Contagion Risk To Shiba Inu?

Even though I don’t personally see a need to have SHIB exposure, there are others who disagree. For them, the crypto.com position in Shiba Inu becomes more interesting. With a $2.3 billion balance sheet and 21.74% exposure to SHIB, Crypto.com’s SHIB position is roughly $500 million – or a little under 10% of SHIB’s fully diluted market valuation according to CoinMarketCap. Crypto.com and its users have a very large ability to move the SHIB price lower if those assets get sold. This isn’t quite as large as Binance’s FTT position as a percent of FTT’s market cap a week ago, but it’s bigger than Alameda Research’s SOL position was.

Alameda Research had a $1.2 billion SOL position while Solana’s fully diluted cap was about $17 billion at the end of June. Since Alameda Research had such a large position in SOL and needed to liquidate assets to defend its FTT position, SOL’s price experienced more than a 60% drawdown over the course of just a few days. In this morning’s AMA, Kris Marszalek said Crypto.com’s SHIB position is so large because that’s what the customers on the platform are buying and the company needs to allocate to that asset accordingly in its reserves so that when customers want their SHIB, the company actually has it.
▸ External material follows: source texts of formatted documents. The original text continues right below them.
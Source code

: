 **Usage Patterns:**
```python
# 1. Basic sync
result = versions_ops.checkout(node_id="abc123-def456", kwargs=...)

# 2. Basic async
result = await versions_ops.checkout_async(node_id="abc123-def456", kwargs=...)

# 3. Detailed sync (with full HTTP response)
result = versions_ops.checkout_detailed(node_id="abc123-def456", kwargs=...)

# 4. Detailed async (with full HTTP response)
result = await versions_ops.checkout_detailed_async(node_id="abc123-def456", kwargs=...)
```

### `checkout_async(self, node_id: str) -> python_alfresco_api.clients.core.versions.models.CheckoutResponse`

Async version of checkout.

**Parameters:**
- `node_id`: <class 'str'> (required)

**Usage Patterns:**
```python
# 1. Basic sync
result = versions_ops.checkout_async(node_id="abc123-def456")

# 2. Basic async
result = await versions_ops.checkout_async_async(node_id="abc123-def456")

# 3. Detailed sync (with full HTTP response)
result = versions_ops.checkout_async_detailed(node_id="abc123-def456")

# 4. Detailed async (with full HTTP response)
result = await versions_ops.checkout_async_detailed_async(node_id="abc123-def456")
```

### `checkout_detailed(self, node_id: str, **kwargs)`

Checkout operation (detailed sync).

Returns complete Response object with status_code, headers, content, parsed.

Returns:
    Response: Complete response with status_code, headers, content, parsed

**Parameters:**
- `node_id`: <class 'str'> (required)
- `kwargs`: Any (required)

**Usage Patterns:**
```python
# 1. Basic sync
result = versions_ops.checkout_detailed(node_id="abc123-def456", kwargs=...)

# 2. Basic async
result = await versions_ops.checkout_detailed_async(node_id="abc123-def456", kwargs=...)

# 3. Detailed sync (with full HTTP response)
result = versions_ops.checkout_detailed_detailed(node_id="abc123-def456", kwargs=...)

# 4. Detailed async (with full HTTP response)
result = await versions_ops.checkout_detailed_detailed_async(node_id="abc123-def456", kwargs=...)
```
If we trust Marszalek isn’t acting nefariously, there shouldn’t be as much risk in Crypto.com defaulting on customer obligations if the company truly has a 1:1 reserve ratio even if the run on assets on Crypto.com continues and customers start taking self-custody of their SHIB. Even if Crypto.com does actually have solvency problems like FTX, I don’t necessarily see a Solana-like risk here for Shiba Inu unless Crypto.com starts selling the SHIB without customer permission. But that would be an indication of much more severe problems and I view that outcome as very unlikely despite what we just witnessed last week from a peer.

CRO Utility

I’ve covered CRO before for Seeking Alpha. That coverage was not positive of the token because staking the asset in Crypto.com’s earning ecosystem had become far more expensive than it was previously. Since that article, the rewards have increased slightly on the lower tiered Visa (V) cards but it still isn’t economical to take advantage of that offer in my view. That may be why CRO makes up such a small portion of Crypto.com’s token allocation. Clients aren’t holding it anymore because there isn’t much reason to.

ETH Wallets

ETH Wallets (Nansen)

Just 3.7%, or $54 million, of the $1.5 billion Ethereum-based assets on crypto.com are CRO token. Even though I don’t see much purpose as an exchange token, CRO is still utilized in the Cronos ecosystem.

CRO TVL

CRO TVL (DeFi Llama)

Despite the large declines in the price of the coin, the TVL measured in CRO is actually now at an all-time high after spiking from 6.75 billion CRO to over 10.42 billion CRO in the last 5 days. Still I would exercise a lot of caution before buying the CRO dip. 54%, or $360 million, of the TVL on Cronos is attributable to one protocol: VVS Finance (VVS-USD), an entity that appears to be a classic high-APY, yield farming protocol destined to fall apart.

Summary

If you’re a Crypto.com user, I recommend using it as an on-ramp not as an asset custodian – at least not with a significant portion of your funds. Crypto.com’s token has been taken to the woodshed over the last few days and you could argue the selloff is overdone given the severity of the decline. But I’d caution buying CRO for its potential utility on the Cronos blockchain. With 75% of the blocks coming from just three entities, the blockchain validation is highly centralized and the DeFi footprint looks to be mostly attributable to the kind of risky protocols that Alameda Research was playing with.

While we don’t know what the other side of Crypto.com’s balance sheet looks like, even if the company is solvent I don’t see a big reason to buy CRO. I’m not a fan of SHIB either but I don’t think SHIB will get the same treatment from Crypto.com that SOL got from Alameda Research.